I am cleaning out the closet in the mudroom. Things accumulate here: it is an ideal place to tuck things as we depart in a rush, or return in a wave of fatigue. Once tucked, however, they are apt to be forgotten in the dark, still space of the closet. Gradually, the well-ordered space is engulfed by an alluvial fan of detritus washed up by the wakes of our passage. Tucks become tosses, the angle of repose is approached, and soon thereafter I am forced into action.

I am sorting through the cloth bags. There are more than expected. To maintain a semblance of order, one has been stuffed inside another, and another inside that, and so on. As in a late-night horror movie, seemingly mundane objects have come together and multiplied into bloated rag-doll matryoshkas. I pull them one out of another out of another out of another; they unfurl like clowns from a clown-car. Each has striking colors, eye-catching logos, and acronyms that have mysterious, if mundane, referents. Some are ancient, from long-passed professional conferences: CHI93, HICSS97, CSCW88. Others are mementos of a sort, reminders of events, or trips, or places, like the Big Save bag from the eponymous store in Hanalei. Yet others are more purely functional, with internal meshes to secure bottles or zippered tops that conceal secret inner pockets.

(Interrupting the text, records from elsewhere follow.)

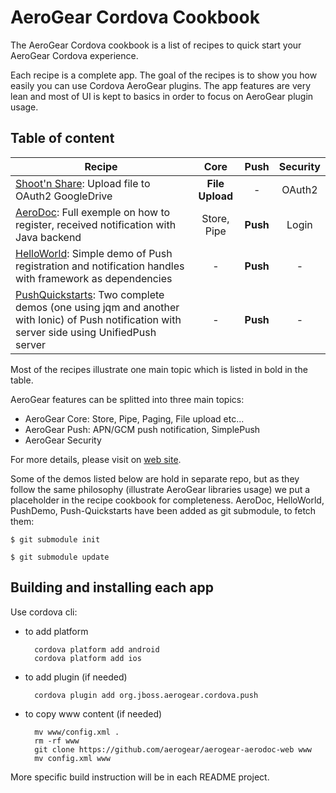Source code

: AeroGear Cordova Cookbook
=========================

The AeroGear Cordova cookbook is a list of recipes to quick start your AeroGear Cordova experience.

Each recipe is a complete app. The goal of the recipes is to show you how easily you can use Cordova AeroGear plugins. The app features are very lean and most of UI is kept to basics in order to focus on AeroGear plugin usage.

## Table of content

| Recipe 	| Core 	| Push 	| Security 	|
| ------------- |:-------------:| :-----:|:-----:|
| [Shoot'n Share](Shoot/README.md): Upload file to OAuth2 GoogleDrive | **File Upload** | - | OAuth2 |
| [AeroDoc](https://github.com/aerogear/aerogear-aerodoc-cordova): Full exemple on how to register, received notification with Java backend | Store, Pipe | **Push** | Login |
| [HelloWorld](https://github.com/aerogear/aerogear-push-helloworld/tree/master/cordova): Simple demo of Push registration and notification handles with framework as dependencies | - | **Push** | - |
| [PushQuickstarts](https://github.com/aerogear/aerogear-push-quickstarts/tree/master/client/contacts-mobile-cordova): Two complete demos (one using jqm and another with Ionic) of Push notification with server side using UnifiedPush server | - | **Push** | - |

Most of the recipes illustrate one main topic which is listed in bold in the table.

AeroGear features can be splitted into three main topics:

* AeroGear Core: Store, Pipe, Paging, File upload etc...
* AeroGear Push: APN/GCM push notification, SimplePush
* AeroGear Security

For more details, please visit on [web site](http://aerogear.org/).

Some of the demos listed below are hold in separate repo, but as they follow the same philosophy (illustrate AeroGear libraries usage) we put a placeholder in the recipe cookbook for completeness. AeroDoc, HelloWorld, PushDemo, Push-Quickstarts have been added as git submodule, to fetch them:

    $ git submodule init

    $ git submodule update

## Building and installing each app

Use cordova cli:

- to add platform

		cordova platform add android
		cordova platform add ios

- to add plugin (if needed)

		cordova plugin add org.jboss.aerogear.cordova.push

- to copy www content (if needed)

		mv www/config.xml .
		rm -rf www
		git clone https://github.com/aerogear/aerogear-aerodoc-web www
		mv config.xml www


More specific build instruction will be in each README project.

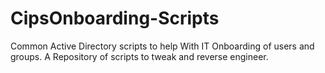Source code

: # CipsOnboarding-Scripts

Common Active Directory scripts to help
With IT Onboarding of users and groups.
A Repository of scripts to tweak and reverse engineer.
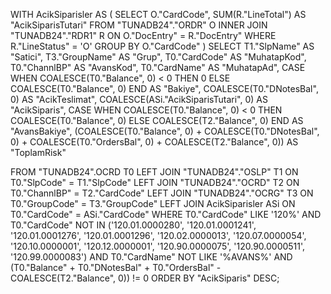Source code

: WITH AcikSiparisler AS (
    SELECT
        O."CardCode",
        SUM(R."LineTotal") AS "AcikSiparisTutari"
    FROM
        "TUNADB24"."ORDR" O
    INNER JOIN "TUNADB24"."RDR1" R ON O."DocEntry" = R."DocEntry"
    WHERE
        R."LineStatus" = 'O'
    GROUP BY
        O."CardCode"
)
SELECT
    T1."SlpName" AS "Satici",
    T3."GroupName" AS "Grup",
    T0."CardCode" AS "MuhatapKod",
    T0."ChannlBP" AS "AvansKod",
    T0."CardName" AS "MuhatapAd",
    CASE WHEN COALESCE(T0."Balance", 0) < 0 THEN 0 ELSE COALESCE(T0."Balance", 0) END AS "Bakiye",
    COALESCE(T0."DNotesBal", 0) AS "AcikTeslimat",
    COALESCE(ASi."AcikSiparisTutari", 0) AS "AcikSiparis",
    CASE WHEN COALESCE(T0."Balance", 0) < 0 THEN COALESCE(T0."Balance", 0) ELSE COALESCE(T2."Balance", 0) END AS "AvansBakiye",
    (COALESCE(T0."Balance", 0) + COALESCE(T0."DNotesBal", 0) + COALESCE(T0."OrdersBal", 0) + COALESCE(T2."Balance", 0)) AS "ToplamRisk"
    
FROM
    "TUNADB24".OCRD T0
LEFT JOIN "TUNADB24"."OSLP" T1 ON T0."SlpCode" = T1."SlpCode"
LEFT JOIN "TUNADB24"."OCRD" T2 ON T0."ChannlBP" = T2."CardCode"
LEFT JOIN "TUNADB24"."OCRG" T3 ON T0."GroupCode" = T3."GroupCode"
LEFT JOIN AcikSiparisler ASi ON T0."CardCode" = ASi."CardCode"
WHERE
    T0."CardCode" LIKE '120%' AND
        T0."CardCode" NOT IN ('120.01.0000280',
							'120.01.0001241',
							'120.01.0001276',
							'120.01.0001296',
							'120.02.0000013',
							'120.07.0000054',
							'120.10.0000001',
							'120.12.0000001',
							'120.90.0000075',
							'120.90.0000511',
							'120.99.0000083') AND
    T0."CardName" NOT LIKE '%AVANS%' AND
    (T0."Balance" + T0."DNotesBal" + T0."OrdersBal" - COALESCE(T2."Balance", 0)) != 0
ORDER BY
    "AcikSiparis" DESC;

Sorting must be undertaken with care. As I’ve learned, a bag that appears of no import to me may mean something special to my spouse: ‘You discarded that?’ The tone is an alloy of astonishment and despair. Hence, I hesitate when I encounter the unassuming “Cultural Cloth” bag from Wisconsin. It is too small to be of any real use. But I don’t recognize it; I can connect it to no known event or place. I prudently set it aside and move on to other things.

Later, upon showing it to my spouse, I find that it is unknown to her as well. But, she suggests, someone had probably given it to us to take something home. Perhaps extras from a meal, or as a wrapper for a small gift like a jar of jam. (One cannot give naked gifts! They must be decently covered.). ‘We should return it!’ 

I know which ‘we’ she means.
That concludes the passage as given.